Löw selbst erkannte eine Mannschaft, die an sich gearbeitet hatte und "die Präsenz, die Ausstrahlung, die Körpersprache zeigte, das Spiel unbedingt gewinnen zu wollen. Zuletzt gegen Österreich waren wir nicht in dieser Verfassung. Wir sind wieder besser im Rhythmus."
Gute Chancenverwertung
Was auch schon gegen Österreich zu sehen war, bot die DFB-Auswahl in Dublin erneut an: Sie benötigte nicht mehr viele Chancen, um ihre Tore zu erzielen. Auch das war ja ein Manko der EM, an dem das Team arbeiten musste.
"Dass wir so zugeschlagen haben, hat mich schon gefreut. Heute haben wir endlich mal unsere Chancen genutzt", sagte Klose, der selbst einmal traf und sein Tore-Konto für Deutschland auf 65 hochschraubte.
Klose fehlen jetzt noch drei Treffer, dann hat er Gerd Müller eingeholt. Auch wenn das Uli Hoeneß offenbar so gar nicht schmecken dürfte, wird den 34-Jährigen von diesem Unterfangen kaum noch etwas abhalten. Und Klose war clever genug, die aufgebauschte Thematik damit bewenden zu lassen.

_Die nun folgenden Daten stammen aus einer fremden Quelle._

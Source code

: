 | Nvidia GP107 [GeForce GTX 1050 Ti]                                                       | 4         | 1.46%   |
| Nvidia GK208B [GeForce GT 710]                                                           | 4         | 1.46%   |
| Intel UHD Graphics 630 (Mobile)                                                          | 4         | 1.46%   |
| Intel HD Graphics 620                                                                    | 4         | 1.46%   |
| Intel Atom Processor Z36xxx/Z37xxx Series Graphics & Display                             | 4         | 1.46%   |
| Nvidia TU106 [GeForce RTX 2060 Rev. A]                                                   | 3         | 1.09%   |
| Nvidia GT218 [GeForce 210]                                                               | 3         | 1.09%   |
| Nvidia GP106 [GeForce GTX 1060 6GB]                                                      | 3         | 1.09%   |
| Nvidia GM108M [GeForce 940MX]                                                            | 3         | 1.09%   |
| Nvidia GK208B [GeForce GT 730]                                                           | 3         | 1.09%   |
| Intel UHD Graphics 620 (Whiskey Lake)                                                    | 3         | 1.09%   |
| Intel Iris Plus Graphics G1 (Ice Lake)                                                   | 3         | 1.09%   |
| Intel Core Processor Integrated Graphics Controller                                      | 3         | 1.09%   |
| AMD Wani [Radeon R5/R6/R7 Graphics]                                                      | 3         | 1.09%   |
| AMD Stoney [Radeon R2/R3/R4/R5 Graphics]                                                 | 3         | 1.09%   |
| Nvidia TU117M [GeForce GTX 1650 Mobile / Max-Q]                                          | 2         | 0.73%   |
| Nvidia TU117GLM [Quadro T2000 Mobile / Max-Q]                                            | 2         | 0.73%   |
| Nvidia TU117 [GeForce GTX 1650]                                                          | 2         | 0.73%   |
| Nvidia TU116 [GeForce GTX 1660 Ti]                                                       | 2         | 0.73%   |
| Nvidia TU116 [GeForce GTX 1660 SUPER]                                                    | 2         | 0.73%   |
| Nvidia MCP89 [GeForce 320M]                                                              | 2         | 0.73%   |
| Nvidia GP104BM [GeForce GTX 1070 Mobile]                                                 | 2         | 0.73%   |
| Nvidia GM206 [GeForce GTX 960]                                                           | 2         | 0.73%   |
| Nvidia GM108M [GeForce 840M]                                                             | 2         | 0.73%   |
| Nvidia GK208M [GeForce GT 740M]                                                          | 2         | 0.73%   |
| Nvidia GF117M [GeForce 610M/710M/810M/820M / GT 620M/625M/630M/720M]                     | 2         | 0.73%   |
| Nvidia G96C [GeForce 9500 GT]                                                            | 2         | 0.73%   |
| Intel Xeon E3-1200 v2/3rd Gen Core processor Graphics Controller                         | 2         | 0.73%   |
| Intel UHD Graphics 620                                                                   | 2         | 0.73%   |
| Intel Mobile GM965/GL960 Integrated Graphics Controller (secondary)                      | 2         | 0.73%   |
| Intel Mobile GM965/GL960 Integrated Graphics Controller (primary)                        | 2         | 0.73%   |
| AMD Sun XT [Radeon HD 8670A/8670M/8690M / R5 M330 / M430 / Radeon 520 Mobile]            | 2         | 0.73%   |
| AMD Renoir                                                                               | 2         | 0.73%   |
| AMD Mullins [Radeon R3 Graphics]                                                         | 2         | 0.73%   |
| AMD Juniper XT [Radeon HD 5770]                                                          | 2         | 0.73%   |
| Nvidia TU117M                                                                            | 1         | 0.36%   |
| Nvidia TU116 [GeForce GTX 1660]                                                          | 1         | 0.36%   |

"Die Kritik von Uli Hoeneß lasse ich jetzt unkommentiert. Es ist viel geschrieben worden", sagte er. "Es ist das Beste, wenn ich den Mund halte und mich auf den Fußball konzentriere." Damit sollte das Motto für den Rest der Truppe vorgegeben sein.
Müllers Sarkasmus
Die Diskussionen der letzten Tage sind jedenfalls mit einem schwachen Spiel nicht weiter verstärkt worden, sondern endlich wieder in den Hintergrund getreten. Auch wenn Toni Kroos zugab, dass man die Partie schon richtig einordnen müsse. "Das war heute absolut kein guter Gegner."
Das neben dem Qualifikationsspiel zweite große Thema des Abends kühlte Thomas Müller in seiner spitzfindigen Art auf Normaltemperatur runter. Ob er denn Marcel Schmelzer und dessen Wirken ganz genau beobachtet hätte, wurde Müller gefragt. Die Vorlage konnte er sich dann kaum noch entgehen lassen.
"Ja klar. Ich hab ihn das ganze Spiel extrem beobachtet, das Fazit sieht sehr positiv aus. Ich wurde auch extra vom Präsidenten angesetzt, um Meldung nach oben zu erstatten."